Overall, our results indicate that activated/expanded memory Th cells from eRA patients generate a greater proportion of Th17 cells with a pathogenic Th17 and Th17/1 profile than those from HD. VIP lowered this pathogenic profile, being more important in HD. Findings presented here in RA patients with an early phase of the disease are very interesting from a therapeutic point of view and support that targeting molecules involved in the generation of pathogenic Th17, Th17/1, and Th1 phenotypes could have beneficial effects. Likewise, targeting VIP receptors could have a therapeutic effect through the reduction of these pathogenic subsets.

Acknowledgments

This work was supported by the Fondo de Investigación Sanitaria, Instituto de Salud Carlos III (PI11/00195, PI12/00758, and RETICS RD08/0075, RD12/0009/0002, RD12/0009/0017) within VI PNDE I+D+I by FEDER funds from EU and S2010/BMD-2350 from CAM and by grants from the ISCIII to RJ. The authors are grateful to the patients of the EA register from Hospital La Princesa and 12 de Octubre, and to the Transfusion Center of the CAM for recruiting healthy donors.
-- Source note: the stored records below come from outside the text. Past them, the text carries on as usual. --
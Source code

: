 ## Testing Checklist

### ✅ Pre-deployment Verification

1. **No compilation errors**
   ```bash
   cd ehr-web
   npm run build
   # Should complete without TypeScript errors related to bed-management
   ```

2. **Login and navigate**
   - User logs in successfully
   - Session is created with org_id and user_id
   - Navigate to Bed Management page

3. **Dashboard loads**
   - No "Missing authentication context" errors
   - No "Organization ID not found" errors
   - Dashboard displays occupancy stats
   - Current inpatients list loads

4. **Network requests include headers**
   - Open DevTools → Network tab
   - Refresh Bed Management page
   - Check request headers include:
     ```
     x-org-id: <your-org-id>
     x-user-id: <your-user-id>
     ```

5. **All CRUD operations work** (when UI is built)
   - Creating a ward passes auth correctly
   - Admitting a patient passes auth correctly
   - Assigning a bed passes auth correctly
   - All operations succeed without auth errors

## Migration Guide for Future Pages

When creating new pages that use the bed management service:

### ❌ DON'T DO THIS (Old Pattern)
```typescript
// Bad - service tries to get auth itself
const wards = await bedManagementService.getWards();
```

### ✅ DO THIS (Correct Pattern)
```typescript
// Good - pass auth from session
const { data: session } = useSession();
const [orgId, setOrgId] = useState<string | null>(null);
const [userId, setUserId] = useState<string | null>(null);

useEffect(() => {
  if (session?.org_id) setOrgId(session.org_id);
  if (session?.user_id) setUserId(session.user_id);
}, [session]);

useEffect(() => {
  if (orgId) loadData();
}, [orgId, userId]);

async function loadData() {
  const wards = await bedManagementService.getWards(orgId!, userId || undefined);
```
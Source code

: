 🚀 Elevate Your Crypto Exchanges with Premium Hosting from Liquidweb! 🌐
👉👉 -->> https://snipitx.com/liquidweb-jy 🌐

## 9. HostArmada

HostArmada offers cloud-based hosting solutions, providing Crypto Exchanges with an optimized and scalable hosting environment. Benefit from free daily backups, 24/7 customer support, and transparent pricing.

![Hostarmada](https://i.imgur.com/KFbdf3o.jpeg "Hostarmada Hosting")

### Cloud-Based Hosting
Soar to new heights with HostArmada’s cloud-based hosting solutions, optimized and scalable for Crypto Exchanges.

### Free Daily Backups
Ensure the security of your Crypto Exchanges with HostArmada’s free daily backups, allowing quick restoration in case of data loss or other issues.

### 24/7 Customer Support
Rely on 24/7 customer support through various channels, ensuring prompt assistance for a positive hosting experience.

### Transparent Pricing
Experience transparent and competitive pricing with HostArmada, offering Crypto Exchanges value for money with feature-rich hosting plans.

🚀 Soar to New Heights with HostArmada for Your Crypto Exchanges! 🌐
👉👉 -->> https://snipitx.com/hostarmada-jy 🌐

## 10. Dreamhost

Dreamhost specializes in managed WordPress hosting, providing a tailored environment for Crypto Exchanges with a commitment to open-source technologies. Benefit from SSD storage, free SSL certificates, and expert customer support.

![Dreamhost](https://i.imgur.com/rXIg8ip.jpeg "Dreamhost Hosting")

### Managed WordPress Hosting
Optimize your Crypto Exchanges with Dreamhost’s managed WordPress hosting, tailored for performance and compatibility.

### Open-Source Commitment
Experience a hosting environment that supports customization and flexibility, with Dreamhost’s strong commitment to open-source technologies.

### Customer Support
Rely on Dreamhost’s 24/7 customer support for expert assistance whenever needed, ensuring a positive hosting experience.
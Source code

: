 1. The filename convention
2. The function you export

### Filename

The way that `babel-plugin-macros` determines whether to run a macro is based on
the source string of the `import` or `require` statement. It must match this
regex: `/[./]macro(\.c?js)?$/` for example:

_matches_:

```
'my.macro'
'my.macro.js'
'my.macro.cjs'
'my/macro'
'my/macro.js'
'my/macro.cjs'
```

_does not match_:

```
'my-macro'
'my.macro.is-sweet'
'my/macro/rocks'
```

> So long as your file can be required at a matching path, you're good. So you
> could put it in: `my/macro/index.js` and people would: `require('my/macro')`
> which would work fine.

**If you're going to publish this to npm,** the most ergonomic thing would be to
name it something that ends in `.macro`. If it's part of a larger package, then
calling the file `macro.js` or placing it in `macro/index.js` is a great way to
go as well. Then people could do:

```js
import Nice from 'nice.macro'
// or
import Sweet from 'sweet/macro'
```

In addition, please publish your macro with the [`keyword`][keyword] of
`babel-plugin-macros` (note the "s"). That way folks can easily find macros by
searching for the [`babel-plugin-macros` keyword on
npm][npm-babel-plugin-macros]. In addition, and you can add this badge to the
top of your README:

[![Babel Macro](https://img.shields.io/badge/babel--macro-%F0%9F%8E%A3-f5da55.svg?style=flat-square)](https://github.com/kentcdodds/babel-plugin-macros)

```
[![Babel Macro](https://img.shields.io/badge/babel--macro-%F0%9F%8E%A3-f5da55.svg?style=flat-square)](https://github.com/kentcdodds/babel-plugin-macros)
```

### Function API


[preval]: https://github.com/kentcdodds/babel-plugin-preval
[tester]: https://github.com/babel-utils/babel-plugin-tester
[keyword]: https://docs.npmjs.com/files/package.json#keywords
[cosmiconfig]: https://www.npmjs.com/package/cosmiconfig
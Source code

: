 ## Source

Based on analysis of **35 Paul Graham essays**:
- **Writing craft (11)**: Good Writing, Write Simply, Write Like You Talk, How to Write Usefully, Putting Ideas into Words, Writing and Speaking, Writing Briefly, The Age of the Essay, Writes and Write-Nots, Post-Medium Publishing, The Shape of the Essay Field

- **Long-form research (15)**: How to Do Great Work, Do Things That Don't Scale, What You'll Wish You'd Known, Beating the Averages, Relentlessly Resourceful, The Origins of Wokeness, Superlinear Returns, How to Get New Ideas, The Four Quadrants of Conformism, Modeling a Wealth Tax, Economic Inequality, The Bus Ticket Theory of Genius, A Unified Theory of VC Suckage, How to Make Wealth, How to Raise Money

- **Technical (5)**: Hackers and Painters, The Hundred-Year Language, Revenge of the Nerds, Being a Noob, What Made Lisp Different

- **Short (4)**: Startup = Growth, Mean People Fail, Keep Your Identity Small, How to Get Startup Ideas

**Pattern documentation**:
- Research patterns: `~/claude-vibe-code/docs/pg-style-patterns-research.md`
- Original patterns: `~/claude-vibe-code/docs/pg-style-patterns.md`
The authors are also grateful to Carmen Moreno for her collaboration.

Conflict of interest

A patent application (P201230827) for the use of VIP as a prognostic marker in autoimmune diseases has been deposited by the Fundación de Investigación Biomédica of La Princesa hospital at the Oficina Española de Patentes y Marcas. The full name of the patent application is: VIP use as a prognostic marker of autoimmune diseases.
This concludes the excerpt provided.